SOURCE MATERIAL section start

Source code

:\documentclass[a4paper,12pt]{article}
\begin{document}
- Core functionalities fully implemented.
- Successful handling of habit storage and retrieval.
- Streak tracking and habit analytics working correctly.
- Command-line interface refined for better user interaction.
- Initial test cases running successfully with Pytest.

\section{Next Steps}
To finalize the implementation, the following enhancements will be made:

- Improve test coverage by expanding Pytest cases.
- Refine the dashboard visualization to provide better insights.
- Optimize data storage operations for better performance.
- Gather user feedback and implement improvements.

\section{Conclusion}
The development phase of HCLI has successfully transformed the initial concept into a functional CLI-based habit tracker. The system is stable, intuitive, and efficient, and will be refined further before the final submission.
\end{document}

SOURCE MATERIAL section end
SOURCE MATERIAL section start

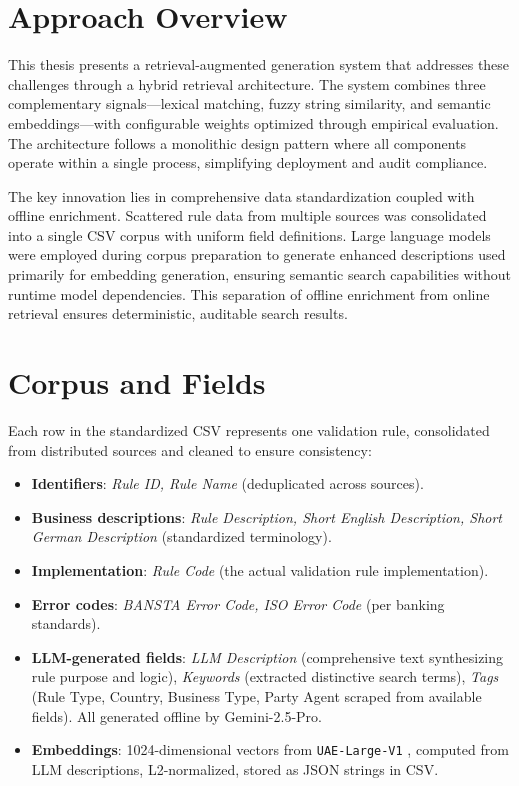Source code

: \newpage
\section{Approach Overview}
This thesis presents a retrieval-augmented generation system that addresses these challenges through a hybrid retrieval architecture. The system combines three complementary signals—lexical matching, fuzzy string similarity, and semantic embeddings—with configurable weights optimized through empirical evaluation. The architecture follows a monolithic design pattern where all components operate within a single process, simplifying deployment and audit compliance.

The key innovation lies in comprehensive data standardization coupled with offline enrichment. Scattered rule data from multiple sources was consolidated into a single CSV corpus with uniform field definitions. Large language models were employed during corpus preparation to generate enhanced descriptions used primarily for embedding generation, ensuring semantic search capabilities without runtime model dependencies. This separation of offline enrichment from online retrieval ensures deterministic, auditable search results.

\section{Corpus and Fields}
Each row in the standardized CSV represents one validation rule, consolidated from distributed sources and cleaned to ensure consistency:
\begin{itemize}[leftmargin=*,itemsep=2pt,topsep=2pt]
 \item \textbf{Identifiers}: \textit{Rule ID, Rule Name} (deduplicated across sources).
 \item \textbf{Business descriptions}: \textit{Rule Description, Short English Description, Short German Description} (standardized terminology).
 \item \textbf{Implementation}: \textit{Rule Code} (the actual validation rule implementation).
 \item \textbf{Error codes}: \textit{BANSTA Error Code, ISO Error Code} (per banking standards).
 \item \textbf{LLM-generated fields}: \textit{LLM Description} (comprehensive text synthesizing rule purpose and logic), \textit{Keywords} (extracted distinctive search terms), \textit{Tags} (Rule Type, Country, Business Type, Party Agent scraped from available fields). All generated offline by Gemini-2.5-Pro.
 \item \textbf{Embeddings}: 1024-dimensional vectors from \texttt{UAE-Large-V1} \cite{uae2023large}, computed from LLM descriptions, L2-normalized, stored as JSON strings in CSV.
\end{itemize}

SOURCE MATERIAL section end
SOURCE MATERIAL section start

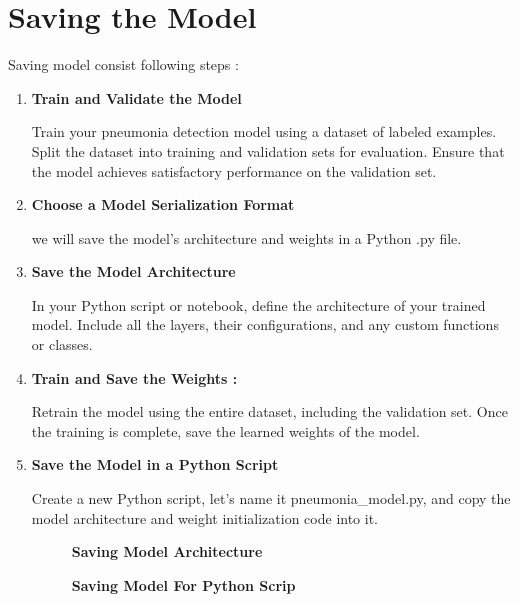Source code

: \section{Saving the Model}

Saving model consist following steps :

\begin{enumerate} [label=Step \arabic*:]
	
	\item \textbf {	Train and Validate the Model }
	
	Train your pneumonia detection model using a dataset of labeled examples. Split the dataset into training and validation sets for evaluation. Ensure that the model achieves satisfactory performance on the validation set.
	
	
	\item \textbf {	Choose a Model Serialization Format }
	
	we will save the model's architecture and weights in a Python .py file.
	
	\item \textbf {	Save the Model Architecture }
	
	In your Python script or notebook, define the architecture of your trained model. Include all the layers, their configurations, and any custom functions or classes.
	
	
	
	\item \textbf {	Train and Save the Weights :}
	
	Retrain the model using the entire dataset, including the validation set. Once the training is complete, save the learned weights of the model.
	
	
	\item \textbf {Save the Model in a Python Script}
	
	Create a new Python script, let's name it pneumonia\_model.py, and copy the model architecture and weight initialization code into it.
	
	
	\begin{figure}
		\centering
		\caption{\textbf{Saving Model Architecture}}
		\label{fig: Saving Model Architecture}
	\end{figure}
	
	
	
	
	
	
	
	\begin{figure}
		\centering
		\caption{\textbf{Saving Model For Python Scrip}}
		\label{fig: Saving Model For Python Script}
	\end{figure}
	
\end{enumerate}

SOURCE MATERIAL section end

Across the records above, show each line containing the word "successfully".

- Initial test cases running successfully with Pytest.
The development phase of HCLI has successfully transformed the initial concept into a functional CLI-based habit tracker. The system is stable, intuitive, and efficient, and will be refined further before the final submission.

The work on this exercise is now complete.